*** RECORDS FOR THIS EXERCISE ***

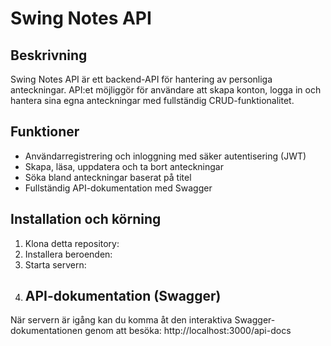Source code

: # Swing Notes API

## Beskrivning
Swing Notes API är ett backend-API för hantering av personliga anteckningar. API:et möjliggör för användare att skapa konton, logga in och hantera sina egna anteckningar med fullständig CRUD-funktionalitet.

## Funktioner
- Användarregistrering och inloggning med säker autentisering (JWT)
- Skapa, läsa, uppdatera och ta bort anteckningar
- Söka bland anteckningar baserat på titel
- Fullständig API-dokumentation med Swagger

## Installation och körning
1. Klona detta repository:
2. Installera beroenden:
3. Starta servern:
4. ## API-dokumentation (Swagger)
När servern är igång kan du komma åt den interaktiva Swagger-dokumentationen genom att besöka: http://localhost:3000/api-docs
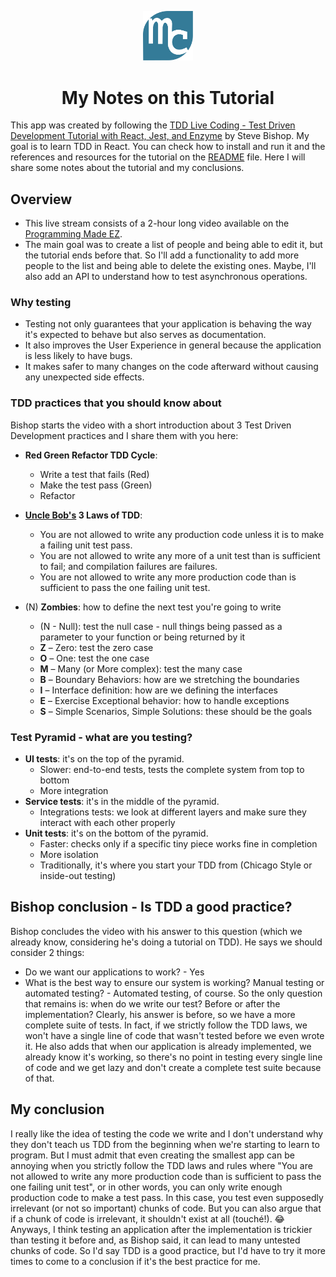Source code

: <p align="center"><img src="./src/img/mylogo.svg" alt="logo" title="logo" width="80"></p>
<h1 align="center">My Notes on this Tutorial</h1>

This app was created by following the [TDD Live Coding - Test Driven Development Tutorial with React, Jest, and Enzyme](https://www.youtube.com/watch?v=tX-gu6FWcsE) by Steve Bishop. My goal is to learn TDD in React.
You can check how to install and run it and the references and resources for the tutorial on the [README](./README.md) file. Here I will share some notes about the tutorial and my conclusions.

## Overview

- This live stream consists of a 2-hour long video available on the [Programming Made EZ](https://www.youtube.com/watch?v=tX-gu6FWcsE).
- The main goal was to create a list of people and being able to edit it, but the tutorial ends before that. So I'll add a functionality to add more people to the list and being able to delete the existing ones. Maybe, I'll also add an API to understand how to test asynchronous operations.

### Why testing

- Testing not only guarantees that your application is behaving the way it's expected to behave but also serves as documentation.
- It also improves the User Experience in general because the application is less likely to have bugs.
- It makes safer to many changes on the code afterward without causing any unexpected side effects.

### TDD practices that you should know about

Bishop starts the video with a short introduction about 3 Test Driven Development practices and I share them with you here:

- **Red Green Refactor TDD Cycle**: 
  - Write a test that fails (Red)
  - Make the test pass (Green)
  - Refactor 

- **[Uncle Bob's](https://en.wikipedia.org/wiki/Robert_C._Martin) 3 Laws of TDD**:
  - You are not allowed to write any production code unless it is to make a failing unit test pass.
  - You are not allowed to write any more of a unit test than is sufficient to fail; and compilation failures are failures.
  - You are not allowed to write any more production code than is sufficient to pass the one failing unit test.

- (N) **Zombies**: how to define the next test you're going to write
  - (N - Null): test the null case - null things being passed as a parameter to your function or being returned by it 
  - **Z** – Zero: test the zero case
  - **O** – One: test the one case
  - **M** – Many (or More complex): test the many case
  - **B** – Boundary Behaviors: how are we stretching the boundaries
  - **I** – Interface definition: how are we defining the interfaces
  - **E** – Exercise Exceptional behavior: how to handle exceptions
  - **S** – Simple Scenarios, Simple Solutions: these should be the goals

### Test Pyramid - what are you testing?

- **UI tests**: it's on the top of the pyramid. 
  - Slower: end-to-end tests, tests the complete system from top to bottom
  - More integration
- **Service tests**: it's in the middle of the pyramid.
  - Integrations tests: we look at different layers and make sure they interact with each other properly
- **Unit tests**: it's on the bottom of the pyramid.
  - Faster: checks only if a specific tiny piece works fine in completion
  - More isolation
  - Traditionally, it's where you start your TDD from (Chicago Style or inside-out testing)

## Bishop conclusion - Is TDD a good practice?

Bishop concludes the video with his answer to this question (which we already know, considering he's doing a tutorial on TDD).
He says we should consider 2 things:
  - Do we want our applications to work? - Yes
  - What is the best way to ensure our system is working? Manual testing or automated testing? - Automated testing, of course.
So the only question that remains is: when do we write our test? Before or after the implementation?
Clearly, his answer is before, so we have a more complete suite of tests. In fact, if we strictly follow the TDD laws, we won't have a single line of code that wasn't tested before we even wrote it.
He also adds that when our application is already implemented, we already know it's working, so there's no point in testing every single line of code and we get lazy and don't create a complete test suite because of that.

## My conclusion

I really like the idea of testing the code we write and I don't understand why they don't teach us TDD from the beginning when we're starting to learn to program. 
But I must admit that even creating the smallest app can be annoying when you strictly follow the TDD laws and rules where "You are not allowed to write any more production code than is sufficient to pass the one failing unit test", or in other words, you can only write enough production code to make a test pass. 
In this case, you test even supposedly irrelevant (or not so important) chunks of code. But you can also argue that if a chunk of code is irrelevant, it shouldn't exist at all (touché!). 😂
Anyways, I think testing an application after the implementation is trickier than testing it before and, as Bishop said, it can lead to many untested chunks of code. So I'd say TDD is a good practice, but I'd have to try it more times to come to a conclusion if it's the best practice for me.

***

(EXERCISE):
From the records above, copy only the lines starting with the line that holds "Bishop starts the" and going on through the line that holds "Bob's](https://en.wikipedia.org/wiki/Robert_C._Martin) 3 Laws", exactly as written.

(EXERCISE OUTPUT):
Bishop starts the video with a short introduction about 3 Test Driven Development practices and I share them with you here:

- **Red Green Refactor TDD Cycle**: 
  - Write a test that fails (Red)
  - Make the test pass (Green)
  - Refactor 

- **[Uncle Bob's](https://en.wikipedia.org/wiki/Robert_C._Martin) 3 Laws of TDD**:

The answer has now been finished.